* [EXERCISE DESCRIPTION] Return all lines in the material below that contain "family".
··· EXTRACTED DATA
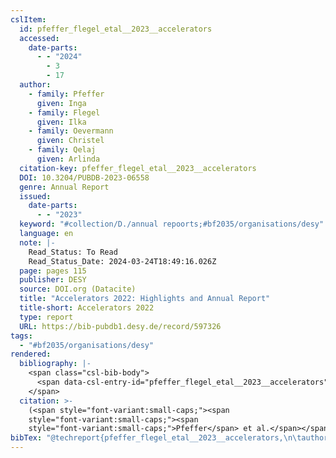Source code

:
 ```yaml
---
cslItem:
  id: pfeffer_flegel_etal__2023__accelerators
  accessed:
    date-parts:
      - - "2024"
        - 3
        - 17
  author:
    - family: Pfeffer
      given: Inga
    - family: Flegel
      given: Ilka
    - family: Oevermann
      given: Christel
    - family: Qelaj
      given: Arlinda
  citation-key: pfeffer_flegel_etal__2023__accelerators
  DOI: 10.3204/PUBDB-2023-06558
  genre: Annual Report
  issued:
    date-parts:
      - - "2023"
  keyword: "#collection/D./annual repoorts;#bf2035/organisations/desy"
  language: en
  note: |-
    Read_Status: To Read
    Read_Status_Date: 2024-03-24T18:49:16.026Z
  page: pages 115
  publisher: DESY
  source: DOI.org (Datacite)
  title: "Accelerators 2022: Highlights and Annual Report"
  title-short: Accelerators 2022
  type: report
  URL: https://bib-pubdb1.desy.de/record/597326
tags:
  - "#bf2035/organisations/desy"
rendered:
  bibliography: |-
    <span class="csl-bib-body">
      <span data-csl-entry-id="pfeffer_flegel_etal__2023__accelerators" class="csl-entry"><span class='author-bib'>Pfeffer, Flegel, I., Oevermann, C., et al.</span>. <span class='date-bib'>(2023)</span>. <span class='title'><i><b><span style="font-style:normal;">Accelerators 2022: Highlights and Annual Report</span></b></i></span> (S. pages 115) [Annual Report]. DESY. <span class='URL'><a href='https://doi.org/10.3204/PUBDB-2023-06558'>LINK</a></span></span>
    </span>
  citation: >-
    (<span style="font-variant:small-caps;"><span
    style="font-variant:small-caps;"><span
    style="font-variant:small-caps;">Pfeffer</span> et al.</span></span>, 2023)
bibTex: "@techreport{pfeffer_flegel_etal__2023__accelerators,\n\tauthor = {Pfeffer, Inga and Flegel, Ilka and Oevermann, Christel and Qelaj, Arlinda},\n\tyear = {2023},\n\tnote = {Read\\textunderscore{}Status: To Read\nRead\\textunderscore{}Status\\textunderscore{}Date: 2024-03-24T18:49:16.026Z},\n\tpages = {pages 115},\n\tinstitution = {DESY},\n\ttitle = {Accelerators 2022: Highlights and {Annual} {Report}},\n\ttype = {Annual {Report}},\n}\n\n"
---
```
······
* [FINISHED EXERCISE]
    - family: Pfeffer
    - family: Flegel
    - family: Oevermann
    - family: Qelaj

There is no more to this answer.